CHLP
- Montreal, Quebec; Canada;
- Frequency: 1410 kHz

Ownership
- Owner: La Presse

History
- First air date: December 31, 1932
- Last air date: December 15, 1957
- Former frequencies: 1200 kHz (1932–1941); 1490 kHz (1941–1949);

Technical information
- Power: 1,000 watts

= CHLP =

Former radio station in Montreal

CHLP was a French-language Canadian radio station located in Montreal, Quebec which operated from December 31, 1932 to November 15, 1957.

Opened by the now-defunct daily newspaper La Patrie, the station closed shortly after competitor La Presse, which had bought La Patrie in the meantime, transformed that newspaper to a Sunday-only publication. Since La Presse already had its own radio station (namely CKAC), it was felt that CHLP became redundant.

The station obtained its licence on October 28, 1930. It went on the air on December 31, 1932, only twenty minutes before the new year. At the time CHLP operated on 1200 kHz with only 100 watts.

On March 29, 1941, due to the North American Regional Broadcasting Agreement, CHLP moved, like most stations in North America, to a new frequency (1490 kHz in CHLP's case).

The station's power was increased to 250 watts in 1942. Another power increase, this time to 1,000 watts, occurred in 1949, and the frequency was changed to 1410 kHz.
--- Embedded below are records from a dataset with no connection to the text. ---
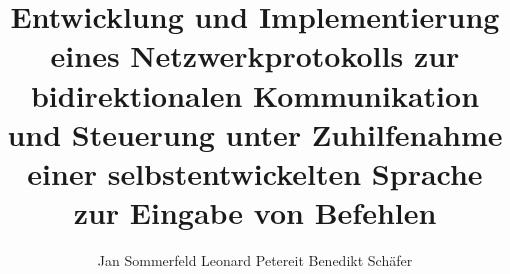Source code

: \documentclass[12pt,a4paper]{scrartcl}
\begin{document}
\title{Entwicklung und Implementierung eines Netzwerkprotokolls zur bidirektionalen Kommunikation und Steuerung unter Zuhilfenahme einer selbstentwickelten Sprache zur Eingabe von Befehlen}
\author{Jan Sommerfeld Leonard Petereit Benedikt Schäfer}
\maketitle
\tableofcontents
\newpage




\end{document}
The old 1490 kHz frequency was never reassigned in the Montreal area, as the now-defunct CFOX would occupy the neighbouring 1470 kHz frequency starting in 1960.

CHLP started to air some programming in other languages, most notably in Greek, during the 1950s. The station went off the air on November 15, 1957, at midnight.

The 1410 kHz frequency was reactivated on December 21, 1962, when CFMB, a new station, went on the air. CFMB moved to 1280 kHz in 1997; the 1410 frequency was reactivated in 2013 when CJWI relocated from its previous frequency at 1610.